After reading Jesse’s story, I now see that the shape of the headstone is not like a tear, but more like a flame… burning bright and strong. A testament to the strength of a family’s love … an inspirational young man, and family.
I have fought the good fight,
I have completed the race,
I have kept my faith…
My first GeoWoodstock didn’t disappoint me. I guess in a way I was expecting something different, but I can’t complain about anything. My only real beef had nothing to do with the event itself, but rather the heat and humidity. I was a walking commercial for anti-perspirant – the sweat was rolling off me. Obviously there’s nothing you can do about that, so overall, it was a great day. I was having issues with my cellphone once we got out of the car and on the fairgrounds. I was hoping to meet P.J. from A ‘lil Hoohaa, but it just wasn’t meant to be. I was trying to contact him through Twitter, but alas, no signal.
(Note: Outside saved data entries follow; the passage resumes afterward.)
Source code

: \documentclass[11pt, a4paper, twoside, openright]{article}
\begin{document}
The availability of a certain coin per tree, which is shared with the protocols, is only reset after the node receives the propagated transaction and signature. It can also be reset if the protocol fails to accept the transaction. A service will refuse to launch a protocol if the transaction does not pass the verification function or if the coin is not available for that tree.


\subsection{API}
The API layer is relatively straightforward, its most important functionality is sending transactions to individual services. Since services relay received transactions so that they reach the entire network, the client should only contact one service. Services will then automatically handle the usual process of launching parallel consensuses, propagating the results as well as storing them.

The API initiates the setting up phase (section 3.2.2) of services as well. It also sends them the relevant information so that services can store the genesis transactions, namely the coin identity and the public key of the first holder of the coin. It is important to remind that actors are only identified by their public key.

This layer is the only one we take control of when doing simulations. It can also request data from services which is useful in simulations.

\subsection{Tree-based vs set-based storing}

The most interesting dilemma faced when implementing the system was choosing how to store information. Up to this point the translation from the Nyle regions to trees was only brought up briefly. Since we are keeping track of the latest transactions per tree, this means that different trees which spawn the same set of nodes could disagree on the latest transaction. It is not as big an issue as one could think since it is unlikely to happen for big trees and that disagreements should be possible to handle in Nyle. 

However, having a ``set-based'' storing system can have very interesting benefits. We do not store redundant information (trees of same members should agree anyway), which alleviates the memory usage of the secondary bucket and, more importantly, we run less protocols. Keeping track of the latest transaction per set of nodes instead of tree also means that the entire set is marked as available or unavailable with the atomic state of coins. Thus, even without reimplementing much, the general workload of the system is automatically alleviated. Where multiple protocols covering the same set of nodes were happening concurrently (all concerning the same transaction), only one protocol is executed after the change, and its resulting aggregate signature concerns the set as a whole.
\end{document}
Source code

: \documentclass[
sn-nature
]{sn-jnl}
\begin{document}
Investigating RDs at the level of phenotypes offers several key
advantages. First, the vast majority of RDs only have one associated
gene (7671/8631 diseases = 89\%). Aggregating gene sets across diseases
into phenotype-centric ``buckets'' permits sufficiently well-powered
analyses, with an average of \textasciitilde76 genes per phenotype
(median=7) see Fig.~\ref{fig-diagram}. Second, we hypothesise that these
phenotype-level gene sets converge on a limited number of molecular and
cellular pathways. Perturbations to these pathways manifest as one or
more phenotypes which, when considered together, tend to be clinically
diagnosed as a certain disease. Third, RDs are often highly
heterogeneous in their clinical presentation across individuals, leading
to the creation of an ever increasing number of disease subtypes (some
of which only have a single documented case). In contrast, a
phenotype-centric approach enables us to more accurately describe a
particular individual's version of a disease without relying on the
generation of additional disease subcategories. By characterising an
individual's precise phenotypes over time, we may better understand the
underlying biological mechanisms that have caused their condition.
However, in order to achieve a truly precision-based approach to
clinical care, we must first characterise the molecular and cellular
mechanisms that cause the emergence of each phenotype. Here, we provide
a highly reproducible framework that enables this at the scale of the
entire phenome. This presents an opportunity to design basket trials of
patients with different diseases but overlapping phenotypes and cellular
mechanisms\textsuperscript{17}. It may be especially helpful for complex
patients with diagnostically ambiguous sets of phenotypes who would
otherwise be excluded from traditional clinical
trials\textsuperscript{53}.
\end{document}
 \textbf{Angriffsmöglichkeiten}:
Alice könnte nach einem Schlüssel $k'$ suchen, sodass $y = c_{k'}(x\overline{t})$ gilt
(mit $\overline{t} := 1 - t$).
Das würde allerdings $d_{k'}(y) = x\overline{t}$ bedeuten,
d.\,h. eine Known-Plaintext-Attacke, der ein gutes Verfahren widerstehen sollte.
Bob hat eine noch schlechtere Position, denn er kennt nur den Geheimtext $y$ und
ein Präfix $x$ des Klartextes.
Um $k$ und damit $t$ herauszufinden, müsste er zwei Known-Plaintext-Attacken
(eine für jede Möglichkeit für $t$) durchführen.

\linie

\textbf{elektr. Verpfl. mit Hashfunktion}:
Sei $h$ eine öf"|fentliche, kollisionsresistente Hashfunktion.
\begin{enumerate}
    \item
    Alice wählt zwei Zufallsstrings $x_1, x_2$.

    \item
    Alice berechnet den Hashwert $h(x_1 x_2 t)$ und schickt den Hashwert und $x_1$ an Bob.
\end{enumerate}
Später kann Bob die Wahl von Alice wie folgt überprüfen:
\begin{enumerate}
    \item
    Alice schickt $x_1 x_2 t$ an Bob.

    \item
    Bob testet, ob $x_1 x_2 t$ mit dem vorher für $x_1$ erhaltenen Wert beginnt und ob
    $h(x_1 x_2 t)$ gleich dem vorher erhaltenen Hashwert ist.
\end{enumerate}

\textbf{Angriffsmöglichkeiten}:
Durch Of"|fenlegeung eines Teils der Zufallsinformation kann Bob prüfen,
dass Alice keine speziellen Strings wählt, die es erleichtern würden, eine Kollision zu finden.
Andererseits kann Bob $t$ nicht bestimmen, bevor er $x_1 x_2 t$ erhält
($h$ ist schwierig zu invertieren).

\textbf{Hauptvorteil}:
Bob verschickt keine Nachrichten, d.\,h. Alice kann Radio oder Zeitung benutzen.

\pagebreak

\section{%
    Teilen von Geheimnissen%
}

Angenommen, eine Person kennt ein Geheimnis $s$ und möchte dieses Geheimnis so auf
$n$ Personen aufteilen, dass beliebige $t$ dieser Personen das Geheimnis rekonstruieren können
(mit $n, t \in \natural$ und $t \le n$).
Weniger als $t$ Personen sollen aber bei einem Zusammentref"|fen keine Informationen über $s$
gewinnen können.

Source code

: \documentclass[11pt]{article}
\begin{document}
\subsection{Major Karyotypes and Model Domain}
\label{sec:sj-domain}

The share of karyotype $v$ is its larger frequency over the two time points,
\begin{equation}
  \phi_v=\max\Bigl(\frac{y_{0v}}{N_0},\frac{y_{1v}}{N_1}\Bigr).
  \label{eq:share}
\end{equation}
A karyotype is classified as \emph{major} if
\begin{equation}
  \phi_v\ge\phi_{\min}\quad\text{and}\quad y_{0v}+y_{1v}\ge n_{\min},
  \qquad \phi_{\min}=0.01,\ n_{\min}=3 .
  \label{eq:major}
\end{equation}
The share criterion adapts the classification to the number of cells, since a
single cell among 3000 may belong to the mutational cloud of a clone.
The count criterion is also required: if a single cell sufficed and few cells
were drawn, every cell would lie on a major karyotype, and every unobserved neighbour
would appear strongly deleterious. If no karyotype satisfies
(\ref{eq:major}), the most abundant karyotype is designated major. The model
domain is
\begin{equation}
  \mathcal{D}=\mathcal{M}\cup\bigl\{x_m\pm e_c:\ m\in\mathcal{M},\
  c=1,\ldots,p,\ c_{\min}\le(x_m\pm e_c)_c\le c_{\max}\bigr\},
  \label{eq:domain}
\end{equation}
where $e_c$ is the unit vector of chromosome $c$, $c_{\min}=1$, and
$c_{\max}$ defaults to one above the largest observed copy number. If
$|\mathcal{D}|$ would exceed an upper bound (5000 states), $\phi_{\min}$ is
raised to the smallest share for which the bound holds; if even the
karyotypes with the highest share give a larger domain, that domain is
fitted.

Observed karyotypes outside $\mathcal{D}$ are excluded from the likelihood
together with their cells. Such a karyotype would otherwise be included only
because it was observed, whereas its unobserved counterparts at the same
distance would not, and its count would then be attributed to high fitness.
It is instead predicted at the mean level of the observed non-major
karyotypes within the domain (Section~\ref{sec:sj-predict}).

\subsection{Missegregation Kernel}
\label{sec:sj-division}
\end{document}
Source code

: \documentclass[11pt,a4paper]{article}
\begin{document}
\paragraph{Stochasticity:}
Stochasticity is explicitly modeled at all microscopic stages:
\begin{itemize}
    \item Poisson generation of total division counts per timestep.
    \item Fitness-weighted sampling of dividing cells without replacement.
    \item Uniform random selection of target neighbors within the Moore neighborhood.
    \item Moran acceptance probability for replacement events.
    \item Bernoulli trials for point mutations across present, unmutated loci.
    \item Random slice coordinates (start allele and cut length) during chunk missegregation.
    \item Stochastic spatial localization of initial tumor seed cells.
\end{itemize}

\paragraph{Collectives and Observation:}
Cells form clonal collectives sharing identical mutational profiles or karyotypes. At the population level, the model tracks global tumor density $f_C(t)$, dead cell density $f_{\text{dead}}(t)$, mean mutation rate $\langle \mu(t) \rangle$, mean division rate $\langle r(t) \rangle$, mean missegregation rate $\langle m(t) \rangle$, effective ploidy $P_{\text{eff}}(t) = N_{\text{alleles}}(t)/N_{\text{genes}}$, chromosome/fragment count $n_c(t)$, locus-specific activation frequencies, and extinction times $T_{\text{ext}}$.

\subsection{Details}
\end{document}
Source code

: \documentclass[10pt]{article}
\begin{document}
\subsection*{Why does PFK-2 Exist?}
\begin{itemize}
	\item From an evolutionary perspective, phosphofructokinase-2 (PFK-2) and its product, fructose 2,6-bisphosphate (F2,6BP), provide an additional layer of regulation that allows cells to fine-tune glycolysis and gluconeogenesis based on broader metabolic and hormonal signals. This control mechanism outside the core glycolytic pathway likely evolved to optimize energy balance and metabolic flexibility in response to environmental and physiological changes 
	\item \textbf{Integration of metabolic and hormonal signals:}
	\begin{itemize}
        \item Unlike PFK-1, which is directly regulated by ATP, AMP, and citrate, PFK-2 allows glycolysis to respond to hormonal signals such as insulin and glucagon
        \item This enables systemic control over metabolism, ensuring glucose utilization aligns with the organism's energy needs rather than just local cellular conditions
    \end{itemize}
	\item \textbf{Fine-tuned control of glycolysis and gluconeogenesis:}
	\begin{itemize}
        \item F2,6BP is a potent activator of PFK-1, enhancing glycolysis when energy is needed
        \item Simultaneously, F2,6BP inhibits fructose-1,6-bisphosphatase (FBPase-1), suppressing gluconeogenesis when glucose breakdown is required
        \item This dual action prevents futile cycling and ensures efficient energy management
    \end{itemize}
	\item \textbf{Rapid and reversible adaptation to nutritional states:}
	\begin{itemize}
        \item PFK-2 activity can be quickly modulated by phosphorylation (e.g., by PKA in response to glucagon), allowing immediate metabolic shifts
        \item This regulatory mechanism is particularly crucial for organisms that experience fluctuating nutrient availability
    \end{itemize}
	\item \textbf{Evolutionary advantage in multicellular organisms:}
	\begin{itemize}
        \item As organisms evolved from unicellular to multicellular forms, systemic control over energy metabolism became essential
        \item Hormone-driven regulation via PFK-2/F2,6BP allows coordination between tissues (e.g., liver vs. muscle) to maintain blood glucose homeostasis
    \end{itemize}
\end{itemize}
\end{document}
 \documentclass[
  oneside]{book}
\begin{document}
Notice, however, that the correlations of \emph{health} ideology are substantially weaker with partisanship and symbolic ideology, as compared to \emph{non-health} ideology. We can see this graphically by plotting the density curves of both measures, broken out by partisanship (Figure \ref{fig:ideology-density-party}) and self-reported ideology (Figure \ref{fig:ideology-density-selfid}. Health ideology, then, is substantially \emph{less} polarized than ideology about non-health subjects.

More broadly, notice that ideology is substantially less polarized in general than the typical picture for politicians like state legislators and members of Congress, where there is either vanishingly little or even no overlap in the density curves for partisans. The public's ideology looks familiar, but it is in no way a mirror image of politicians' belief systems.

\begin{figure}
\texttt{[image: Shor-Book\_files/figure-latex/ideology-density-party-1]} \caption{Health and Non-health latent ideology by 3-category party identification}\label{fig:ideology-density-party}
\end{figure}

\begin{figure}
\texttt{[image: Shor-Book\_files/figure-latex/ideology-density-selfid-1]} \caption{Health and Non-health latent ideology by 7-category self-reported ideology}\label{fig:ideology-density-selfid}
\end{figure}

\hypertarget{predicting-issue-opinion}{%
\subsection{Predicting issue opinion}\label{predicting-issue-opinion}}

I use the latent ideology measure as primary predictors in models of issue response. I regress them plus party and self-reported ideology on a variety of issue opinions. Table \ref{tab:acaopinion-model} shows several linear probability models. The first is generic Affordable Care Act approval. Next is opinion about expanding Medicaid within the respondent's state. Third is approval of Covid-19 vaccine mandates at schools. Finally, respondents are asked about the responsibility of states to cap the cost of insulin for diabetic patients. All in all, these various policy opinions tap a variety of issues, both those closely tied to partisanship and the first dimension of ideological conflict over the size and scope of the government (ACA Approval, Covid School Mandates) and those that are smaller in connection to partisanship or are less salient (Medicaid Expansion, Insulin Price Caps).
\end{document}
The vendors had some nice gear and I bought a couple geocoins and geocaching containers. I wanted a GeoWoodstock IX ball cap, but they were sold out. I was told they can be ordered online, so I’ll be doing that soon. I also sat in on a couple of the podcasts going on and it was pretty cool seeing the shows that I watch online occur live in front of me. Gave me a little perspective on how things work for those who report on geocaching.
I tried shooting some video and taking a few photos, but that massive tripod I was lugging around got to be a real nuisance. The heat was making me miserable and shooting video soon became a chore. So I know when I go back and look at what I’ve shot, I’ll get pissed at myself and try to piece together something salvageable from all the crap.
We took six trackables to exchange and brought home six that belong to others. Amazing to have a trackable that has traveled over 42,000 miles. I hope mine travel just as far. My only real request is to have those that find my travel bugs to take a photo of either where it’s found , where it’s dropped or of the geocachers. I have yet had any of those options take place.
So, I understand that GeoWoodstock X will be held in Indiana. Woo Hoo!!! A quick trip across the border and it’s going to be in May of 2012. I hope the weather holds out and it’s not a Spring monsoon. I know I will definitely be attending more than just one day. I feel gipped that I only spent a few hours there today. Next year, I will be better prepared.